WASHINGTON — The concept of a medical home is a step closer to reality for Medicare patients, after it received strong backing from the Medicare Payment Advisory Commission at its April meeting.
All 17 commissioners present at the meeting voted to urge Congress to instruct the Centers for Medicare and Medicaid Services to develop a large pilot study of medical homes for Medicare beneficiaries. Most of the commissioners also voted to adjust the Medicare fee schedule to increase payment for primary care, which MedPAC has deemed as undervalued.
The medical home concept has been advanced by the American College of Physicians, the American Academy of Family Physicians, and the American Academy of Pediatrics. A demonstration project is authorized under the Medicare program, but the commissioners recommended a larger pilot with clear thresholds.

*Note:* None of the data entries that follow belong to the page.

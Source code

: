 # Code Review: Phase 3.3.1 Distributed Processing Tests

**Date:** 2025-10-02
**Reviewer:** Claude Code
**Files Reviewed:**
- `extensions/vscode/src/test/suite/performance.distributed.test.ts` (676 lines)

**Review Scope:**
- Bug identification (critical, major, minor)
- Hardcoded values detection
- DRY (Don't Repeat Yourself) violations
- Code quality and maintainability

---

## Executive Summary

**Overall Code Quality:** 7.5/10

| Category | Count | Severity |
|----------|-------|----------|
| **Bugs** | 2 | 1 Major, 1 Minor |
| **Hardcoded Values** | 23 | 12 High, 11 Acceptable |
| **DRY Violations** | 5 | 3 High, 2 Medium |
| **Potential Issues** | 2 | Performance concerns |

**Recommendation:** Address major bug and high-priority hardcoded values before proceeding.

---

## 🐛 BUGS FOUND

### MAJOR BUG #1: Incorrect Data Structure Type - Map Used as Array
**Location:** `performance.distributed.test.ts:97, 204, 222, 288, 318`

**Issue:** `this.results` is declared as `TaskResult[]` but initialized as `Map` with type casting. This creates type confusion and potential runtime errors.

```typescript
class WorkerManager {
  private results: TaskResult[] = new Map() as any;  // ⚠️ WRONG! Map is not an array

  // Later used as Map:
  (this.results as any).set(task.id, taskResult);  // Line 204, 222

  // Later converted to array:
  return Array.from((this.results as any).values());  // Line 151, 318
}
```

The commissioners' criteria for a medical home included the ability to provide primary care, use information technology for clinical decision support, conduct care management, offer 24-hour communication with patients, maintain up-to-date records of patients' advance directives, and operate a formal quality improvement program. Also, beneficiaries should agree to adhere to medical home principles by respecting the idea that someone is in charge of coordinating their care, and communicating with the physician when they seek care elsewhere.
There was some debate over whether patients should be allowed to access other providers without a referral, which is permitted under current fee-for-service Medicare. Most commissioners wanted some restrictions, or at least a way to track when patients see specialists, to facilitate assessment of the program.
The medical home would not be limited to primary care physicians; specialists likely would be able to fulfill criteria for participation, according to the commission.
The program would cost $50-$250 million in the first year, and cost less than $1 billion over the first 5 years, MedPAC staffers estimated. The estimate included monthly fees to medical homes, but not anticipated savings, said MedPAC staffer Christine Boccuti.
Dr. Francis Jay Crosson, a commissioner and senior medical director of Permanente Federation in Oakland, Calif., called the proposal a “significant evolution” from what had been presented to the panel in 2007. “I think it's a good evolution,” he said.
“This is a very exciting recommendation,” said Commissioner Jack Ebeler, a health policy consultant in Reston, Va. Promotion of the medical home approach is a direct way to reform the health care delivery system, he added.
Commissioners also said that the medical home recommendation dovetailed with MedPAC's support of increased pay for primary care services.
An adjustment to the fee schedule is “long overdue,” said Dr. Ronald Castellanos, a commissioner and urologist in private practice in Fort Myers, Fla. Increased pay might lure more residents into primary care and help those currently practicing to stay in the workplace, he said.
The commissioners debated how CMS could determine which physicians or other health providers—such as nurse practitioners—would receive the update. MedPAC staff presented the increase as budget neutral, which made some panelists uneasy.
Dr. Nicholas Wolter of the Billings (Mont.) Clinic suggested that the increase be made without trying to maintain budget neutrality. Dr. Karen Borman, professor of surgery at the University of Mississippi, Jackson, expressed concern that rewarding primary care could end up hurting other physicians. “I have some philosophical problems here,” said Dr. Borman, adding that primary care was not always linked with a traditional primary care physician. She said that she often provided what would be considered primary care to her breast cancer patients.
Dr. Borman ended up voting against the recommendation for increased pay for primary care.